Python **kwargs Explained

Learn how *kwargs lets Python functions accept any number of keyword arguments, how it works as a dictionary, and how to combine it with args for maximum flexibility.

7 min read

Where *args handles a variable number of positional arguments, **kwargs handles a variable number of keyword arguments. The double asterisk syntax collects any keyword arguments that were not matched to named parameters and stores them in a dictionary. If *args is about accepting any number of things, **kwargs is about accepting any named configuration, and together they give a Python function the ability to handle whatever arguments a caller might pass, now or in the future.

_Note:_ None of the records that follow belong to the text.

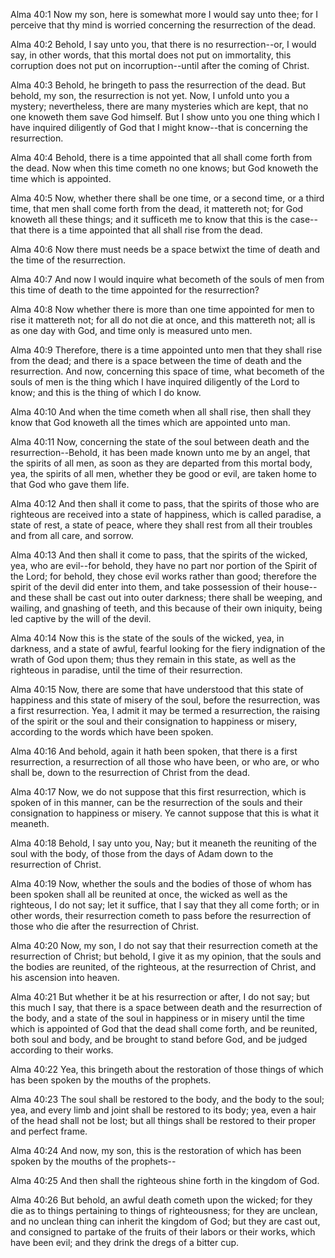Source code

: Alma 40:1 Now my son, here is somewhat more I would say unto thee; for I
perceive that thy mind is worried concerning the resurrection of the
dead.

Alma 40:2 Behold, I say unto you, that there is no resurrection--or, I
would say, in other words, that this mortal does not put on immortality,
this corruption does not put on incorruption--until after the coming of
Christ.

Alma 40:3 Behold, he bringeth to pass the resurrection of the dead. But
behold, my son, the resurrection is not yet. Now, I unfold unto you a
mystery; nevertheless, there are many mysteries which are kept, that no
one knoweth them save God himself. But I show unto you one thing which I
have inquired diligently of God that I might know--that is concerning
the resurrection.

Alma 40:4 Behold, there is a time appointed that all shall come forth
from the dead. Now when this time cometh no one knows; but God knoweth
the time which is appointed.

Alma 40:5 Now, whether there shall be one time, or a second time, or a
third time, that men shall come forth from the dead, it mattereth not;
for God knoweth all these things; and it sufficeth me to know that this
is the case--that there is a time appointed that all shall rise from the
dead.

Alma 40:6 Now there must needs be a space betwixt the time of death and
the time of the resurrection.

Alma 40:7 And now I would inquire what becometh of the souls of men from
this time of death to the time appointed for the resurrection?

Alma 40:8 Now whether there is more than one time appointed for men to
rise it mattereth not; for all do not die at once, and this mattereth
not; all is as one day with God, and time only is measured unto men.

Alma 40:9 Therefore, there is a time appointed unto men that they shall
rise from the dead; and there is a space between the time of death and
the resurrection. And now, concerning this space of time, what becometh
of the souls of men is the thing which I have inquired diligently of the
Lord to know; and this is the thing of which I do know.

Alma 40:10 And when the time cometh when all shall rise, then shall they
know that God knoweth all the times which are appointed unto man.

Alma 40:11 Now, concerning the state of the soul between death and the
resurrection--Behold, it has been made known unto me by an angel, that
the spirits of all men, as soon as they are departed from this mortal
body, yea, the spirits of all men, whether they be good or evil, are
taken home to that God who gave them life.

Alma 40:12 And then shall it come to pass, that the spirits of those who
are righteous are received into a state of happiness, which is called
paradise, a state of rest, a state of peace, where they shall rest from
all their troubles and from all care, and sorrow.

Alma 40:13 And then shall it come to pass, that the spirits of the
wicked, yea, who are evil--for behold, they have no part nor portion of
the Spirit of the Lord; for behold, they chose evil works rather than
good; therefore the spirit of the devil did enter into them, and take
possession of their house--and these shall be cast out into outer
darkness; there shall be weeping, and wailing, and gnashing of teeth,
and this because of their own iniquity, being led captive by the will of
the devil.

Alma 40:14 Now this is the state of the souls of the wicked, yea, in
darkness, and a state of awful, fearful looking for the fiery
indignation of the wrath of God upon them; thus they remain in this
state, as well as the righteous in paradise, until the time of their
resurrection.

Alma 40:15 Now, there are some that have understood that this state of
happiness and this state of misery of the soul, before the resurrection,
was a first resurrection. Yea, I admit it may be termed a resurrection,
the raising of the spirit or the soul and their consignation to
happiness or misery, according to the words which have been spoken.

Alma 40:16 And behold, again it hath been spoken, that there is a first
resurrection, a resurrection of all those who have been, or who are, or
who shall be, down to the resurrection of Christ from the dead.

Alma 40:17 Now, we do not suppose that this first resurrection, which is
spoken of in this manner, can be the resurrection of the souls and their
consignation to happiness or misery. Ye cannot suppose that this is what
it meaneth.

Alma 40:18 Behold, I say unto you, Nay; but it meaneth the reuniting of
the soul with the body, of those from the days of Adam down to the
resurrection of Christ.

Alma 40:19 Now, whether the souls and the bodies of those of whom has
been spoken shall all be reunited at once, the wicked as well as the
righteous, I do not say; let it suffice, that I say that they all come
forth; or in other words, their resurrection cometh to pass before the
resurrection of those who die after the resurrection of Christ.

Alma 40:20 Now, my son, I do not say that their resurrection cometh at
the resurrection of Christ; but behold, I give it as my opinion, that
the souls and the bodies are reunited, of the righteous, at the
resurrection of Christ, and his ascension into heaven.

Alma 40:21 But whether it be at his resurrection or after, I do not say;
but this much I say, that there is a space between death and the
resurrection of the body, and a state of the soul in happiness or in
misery until the time which is appointed of God that the dead shall come
forth, and be reunited, both soul and body, and be brought to stand
before God, and be judged according to their works.

Alma 40:22 Yea, this bringeth about the restoration of those things of
which has been spoken by the mouths of the prophets.

Alma 40:23 The soul shall be restored to the body, and the body to the
soul; yea, and every limb and joint shall be restored to its body; yea,
even a hair of the head shall not be lost; but all things shall be
restored to their proper and perfect frame.

Alma 40:24 And now, my son, this is the restoration of which has been
spoken by the mouths of the prophets--

Alma 40:25 And then shall the righteous shine forth in the kingdom of
God.

Alma 40:26 But behold, an awful death cometh upon the wicked; for they
die as to things pertaining to things of righteousness; for they are
unclean, and no unclean thing can inherit the kingdom of God; but they
are cast out, and consigned to partake of the fruits of their labors or
their works, which have been evil; and they drink the dregs of a bitter
cup.
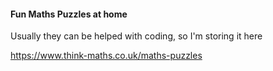 #### Fun Maths Puzzles at home

Usually they can be helped with coding, so I'm storing it here

https://www.think-maths.co.uk/maths-puzzles
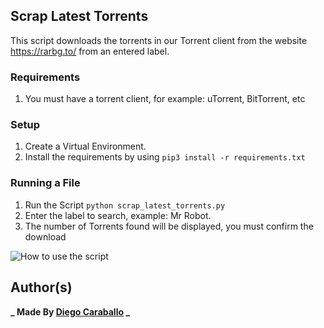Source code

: ## Scrap Latest Torrents

This script downloads the torrents in our Torrent client from the website https://rarbg.to/ from an entered label.

### Requirements

1.  You must have a torrent client, for example: uTorrent, BitTorrent, etc

### Setup

1.  Create a Virtual Environment.
2.  Install the requirements by using  `pip3 install -r requirements.txt`

### Running a File

1.  Run the Script  `python scrap_latest_torrents.py`
2.  Enter the label to search, example: Mr Robot.
3.  The number of Torrents found will be displayed, you must confirm the download

![How to use the script](https://i.ibb.co/PD3sPLf/Scrap-Latest-Torrents.png)

## Author(s)

**_ Made By [Diego Caraballo](https://github.com/DiegoCaraballo) _**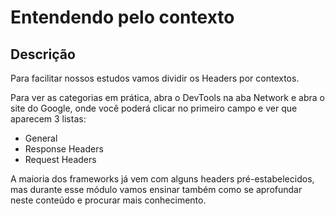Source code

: # Entendendo pelo contexto

## Descrição

Para facilitar nossos estudos vamos dividir os Headers por contextos.

Para ver as categorias em prática, abra o DevTools na aba Network e abra o site do Google, onde você poderá clicar no primeiro campo e ver que aparecem 3 listas:

- General
- Response Headers
- Request Headers

A maioria dos frameworks já vem com alguns headers pré-estabelecidos, mas durante esse módulo vamos ensinar também como se aprofundar neste conteúdo e procurar mais conhecimento.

The name kwargs is a strong convention that stands for "keyword arguments," and like args, you can technically use any valid identifier after the double asterisk. But every Python developer recognizes kwargs instantly, and using a different name will slow down anyone reading your code. The double asterisk is the dictionary unpacking operator, and when used in a function definition it means "collect remaining keyword arguments into a dictionary." When used at a call site, as you will see later, it means the opposite: unpack a dictionary into individual keyword arguments. This duality is the same pattern that the single asterisk follows with *args and iterable unpacking.

If you have been following this section in order, you have already learned about Python *args explained and how it collects positional arguments into a tuple. **kwargs does the same job for keyword arguments, collecting them into a dictionary, and the two features are often used together in functions that need to accept and forward any combination of arguments without knowing in advance what those arguments will be.

How **kwargs collects extra keyword arguments

When you place **kwargs at the end of a function's parameter list, Python takes any keyword arguments that were not matched to named parameters and stores them as key-value pairs in a dictionary. The argument names become the dictionary keys as strings, and the argument values become the dictionary values, preserving their original types:

pythonpython
def build_profile(**kwargs):
    for key, value in kwargs.items():
        print(f"{key}: {value}")
 
build_profile(name="Ada", role="developer", years=5)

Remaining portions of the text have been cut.